The picture at the beginning of my blog shows the front of a Scout uniform featuring insignia known as square knots. I display them here because they represent recognitions I have earned

Truth be told I have never sewn these on my uniform because I am not doing this for recognition and I don't want to look like someone who does (in my experience there are a lot of people who do). As  Mark Twain said "It is better to deserve honors and not have them than to have them and not to deserve them." I put them here because they have some 'street cred' in Scouting. Other scouters know they mean a fairly long tenure ( Scoutmaster since 1984), recognition of work I have done at the district and council level, and participation in training. In short; I've done this work faithfully all of my adult life.

Here is what the square knots represent;

Top to bottom, left to right

Silver Beaver
Presented for distinguished service to young people within a BSA local council.

Inclusive Scouting Award
The Inclusive Scouting Award identifies scouters who are supportive of those currently threatened with exclusion from Scouting. Not an official BSA award the knot is worn to promote inclusion and tolerance. It is available here.

District Award of Merit
Awarded for five or more years service to youth in the District. The nominee's attitude toward and cooperation with the district, division, and/or council is to be taken into consideration.

Boy Scout Leader's Training Award
Recognizes that a scouter has completed a course of intensive training.

Scoutmaster Award of Merit
Awarded to Scoutmasters who have a record of proper use of the Boy Scout advancement program, resulting in a majority of troop Boy Scouts attaining the First Class rank, Development of boy leadership through the patrol method, Positive relations with the troop's chartered organization, extensive outdoor program including strong summer camp attendance, positive image of Scouting in the community and a troop operation that attracts and retains Boy Scouts.

I should also mention that I staffed at our summer camp for twelve years in various directorships including two seasons as the camp director.

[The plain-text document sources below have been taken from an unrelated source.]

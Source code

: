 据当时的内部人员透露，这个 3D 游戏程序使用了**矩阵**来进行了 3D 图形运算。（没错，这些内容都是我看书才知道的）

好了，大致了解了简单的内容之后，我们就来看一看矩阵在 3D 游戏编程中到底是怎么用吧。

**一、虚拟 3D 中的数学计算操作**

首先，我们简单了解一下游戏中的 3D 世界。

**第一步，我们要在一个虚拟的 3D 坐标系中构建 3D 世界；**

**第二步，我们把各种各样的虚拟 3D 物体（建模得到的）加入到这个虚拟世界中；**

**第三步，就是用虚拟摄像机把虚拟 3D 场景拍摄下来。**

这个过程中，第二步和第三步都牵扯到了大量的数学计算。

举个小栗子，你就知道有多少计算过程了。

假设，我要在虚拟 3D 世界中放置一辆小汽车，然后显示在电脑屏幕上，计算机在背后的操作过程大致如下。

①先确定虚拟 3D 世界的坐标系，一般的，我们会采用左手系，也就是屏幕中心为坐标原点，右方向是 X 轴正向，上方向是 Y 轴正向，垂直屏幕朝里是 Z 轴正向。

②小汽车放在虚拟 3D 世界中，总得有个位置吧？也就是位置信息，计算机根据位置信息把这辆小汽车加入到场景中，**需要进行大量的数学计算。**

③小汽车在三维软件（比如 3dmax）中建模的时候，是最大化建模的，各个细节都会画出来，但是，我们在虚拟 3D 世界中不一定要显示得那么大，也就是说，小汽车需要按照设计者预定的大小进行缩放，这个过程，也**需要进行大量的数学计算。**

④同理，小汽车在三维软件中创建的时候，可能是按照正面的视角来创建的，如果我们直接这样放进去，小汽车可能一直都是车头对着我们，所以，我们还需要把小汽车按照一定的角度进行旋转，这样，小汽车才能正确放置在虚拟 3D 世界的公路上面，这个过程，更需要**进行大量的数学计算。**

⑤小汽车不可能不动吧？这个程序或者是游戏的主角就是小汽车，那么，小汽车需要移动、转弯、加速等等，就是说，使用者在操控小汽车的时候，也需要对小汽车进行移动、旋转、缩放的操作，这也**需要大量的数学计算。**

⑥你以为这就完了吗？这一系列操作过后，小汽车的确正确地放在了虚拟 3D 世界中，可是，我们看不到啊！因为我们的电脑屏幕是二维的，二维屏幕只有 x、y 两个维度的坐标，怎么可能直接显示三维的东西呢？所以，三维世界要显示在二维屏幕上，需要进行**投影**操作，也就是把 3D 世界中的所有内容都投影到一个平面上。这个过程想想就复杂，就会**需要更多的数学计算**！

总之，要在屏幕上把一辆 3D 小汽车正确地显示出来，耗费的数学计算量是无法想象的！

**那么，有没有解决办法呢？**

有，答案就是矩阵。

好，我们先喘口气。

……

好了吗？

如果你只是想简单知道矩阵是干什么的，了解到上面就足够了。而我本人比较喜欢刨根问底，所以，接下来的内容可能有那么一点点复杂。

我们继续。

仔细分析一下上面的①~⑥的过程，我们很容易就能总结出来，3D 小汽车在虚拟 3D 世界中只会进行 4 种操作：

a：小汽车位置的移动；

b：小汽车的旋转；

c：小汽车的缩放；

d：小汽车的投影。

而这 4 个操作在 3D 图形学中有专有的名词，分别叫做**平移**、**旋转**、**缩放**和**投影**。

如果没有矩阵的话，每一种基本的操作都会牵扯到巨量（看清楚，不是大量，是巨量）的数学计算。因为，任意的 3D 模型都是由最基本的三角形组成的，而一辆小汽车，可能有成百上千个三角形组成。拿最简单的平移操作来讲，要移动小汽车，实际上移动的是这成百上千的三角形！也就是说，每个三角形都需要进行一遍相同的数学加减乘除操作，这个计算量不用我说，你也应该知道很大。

I have worked with literally thousands of scouts and leaders and have administered a staff of eighty counselors. I am also a vigil honor member of Octoraro Lodge 22, Order of the Arrow. It has been quite an education.

Why Scouting?

Observe a community or classroom anywhere in the world and you will conclude that boys instinctively form groups, adopt uniforms, establish standards, develop a credo and create initiatory challenges. While most educational systems battle these instincts scouting gives them a means of positive expression. Boys yearn to belong, to gain acceptance and approval outside the confines of their family. Their imperfect search for guidance and understanding is often met with suspicion and misapprehension. In adolescence they try on lots of attitudes and poses paradoxically seeking approval from the adult world in their very rebellion against it. It can be a tough time for everybody.

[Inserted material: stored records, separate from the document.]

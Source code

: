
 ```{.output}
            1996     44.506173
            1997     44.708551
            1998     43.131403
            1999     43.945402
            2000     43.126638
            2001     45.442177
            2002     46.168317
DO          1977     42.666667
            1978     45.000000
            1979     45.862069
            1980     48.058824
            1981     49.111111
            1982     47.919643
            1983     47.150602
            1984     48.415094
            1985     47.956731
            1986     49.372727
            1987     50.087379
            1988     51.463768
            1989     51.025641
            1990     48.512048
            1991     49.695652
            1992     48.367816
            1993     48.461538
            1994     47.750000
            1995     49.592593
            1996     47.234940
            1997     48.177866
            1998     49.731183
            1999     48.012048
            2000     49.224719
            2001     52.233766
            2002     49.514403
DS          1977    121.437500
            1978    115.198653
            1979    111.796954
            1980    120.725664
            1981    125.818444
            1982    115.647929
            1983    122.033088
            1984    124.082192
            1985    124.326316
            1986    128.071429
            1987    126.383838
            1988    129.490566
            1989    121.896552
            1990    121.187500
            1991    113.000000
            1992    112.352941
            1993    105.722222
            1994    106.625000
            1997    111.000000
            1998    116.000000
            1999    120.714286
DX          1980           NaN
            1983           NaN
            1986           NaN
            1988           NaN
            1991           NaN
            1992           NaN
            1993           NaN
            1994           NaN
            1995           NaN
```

We all more or less hammered our way through adolescence in whatever way we could. Some had it easier than others. There were some people who made the process more difficult for us and some who helped. That's part of the reason that I am a Scoutmaster - I'd like to help. I like to go camping, I like to teach, and I like to cook over a fire.

Scouting, for all the protestations otherwise, is not an ideology. It is a movement with a program that recognizes how to channel the unstable energies and excesses of adolescence. When scouting doesn't work as it should it is usually adults who have made a real mess of things; it is almost never the fault of boys.

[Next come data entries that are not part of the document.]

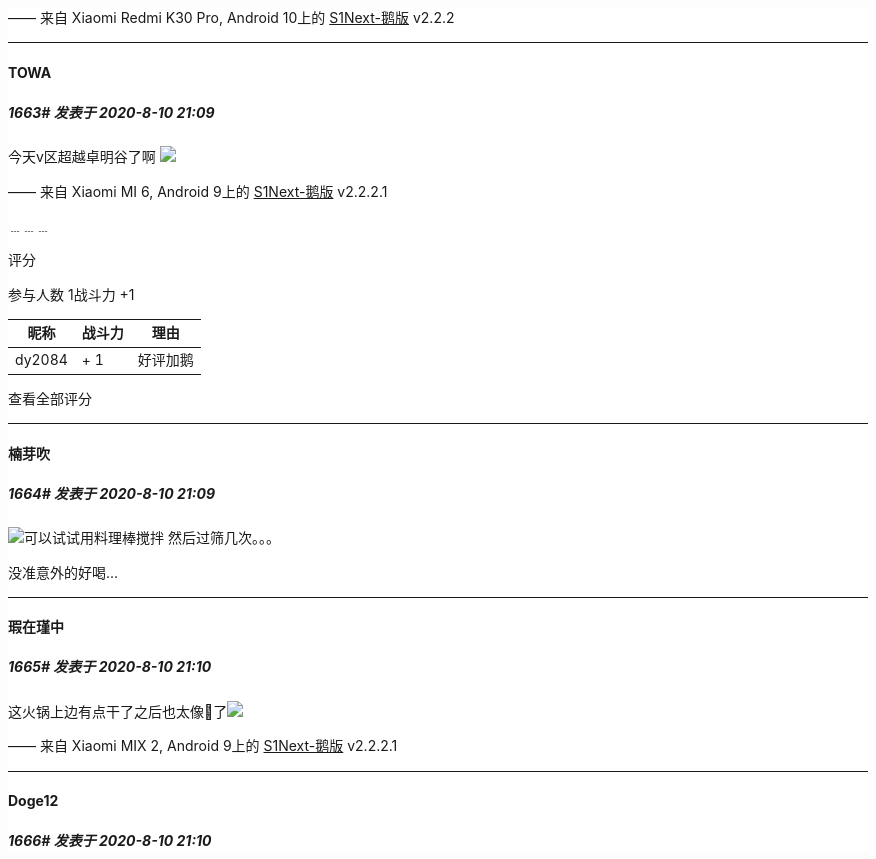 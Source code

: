 —— 来自 Xiaomi Redmi K30 Pro, Android 10上的 [S1Next-鹅版](https://github.com/ykrank/S1-Next/releases) v2.2.2


-----

####  TOWA  
##### 1663#       发表于 2020-8-10 21:09


今天v区超越卓明谷了啊
<img src="https://p.sda1.dev/0/fb4a0e00256af9f4fe076977097ba111/IMG_85F416BD0ED341DC70E94D2E85E5606E.jpeg" referrerpolicy="no-referrer">

—— 来自 Xiaomi MI 6, Android 9上的 [S1Next-鹅版](https://github.com/ykrank/S1-Next/releases) v2.2.2.1


﹍﹍﹍

评分


 参与人数 1战斗力 +1

|昵称|战斗力|理由|
|----|---|---|
| dy2084| + 1|好评加鹅|


查看全部评分


-----

####  楠芽吹  
##### 1664#       发表于 2020-8-10 21:09


<img src="https://static.saraba1st.com/image/smiley/face2017/125.png" referrerpolicy="no-referrer">可以试试用料理棒搅拌 然后过筛几次。。。

没准意外的好喝...


-----

####  瑕在瑾中  
##### 1665#       发表于 2020-8-10 21:10


这火锅上边有点干了之后也太像💩了<img src="https://static.saraba1st.com/image/smiley/face2017/217.gif" referrerpolicy="no-referrer">

—— 来自 Xiaomi MIX 2, Android 9上的 [S1Next-鹅版](https://github.com/ykrank/S1-Next/releases) v2.2.2.1


-----

####  Doge12  
##### 1666#       发表于 2020-8-10 21:10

I am a liberal card carrying member of the ACLU, a Buddhist and a stone cold Democrat. Most people would say that Scouting is not a likely fit for me, but I have been at this for just over 20 years now and it fits fine.

At its best the program is inclusive, resilient and able to bring people together. After beginning in Great Britain in 1907 the movement spread around the world. In the United States we have the Boy Scouts of America, a once revered and respected organization that now has a reputation for excluding some people from membership based on a bizarrely narrow and relatively new interpretation of the Scout Oath and Law.

This perplexing situation has led me to reconsider my involvement with such an organization. I concluded that I would no more leave scouting over the current administration of the BSA than I would renounce my U.S. citizenship because I disagree with the current administration of the government.

One stays at it, acts as an agent for peaceful change and has confidence that better times are coming.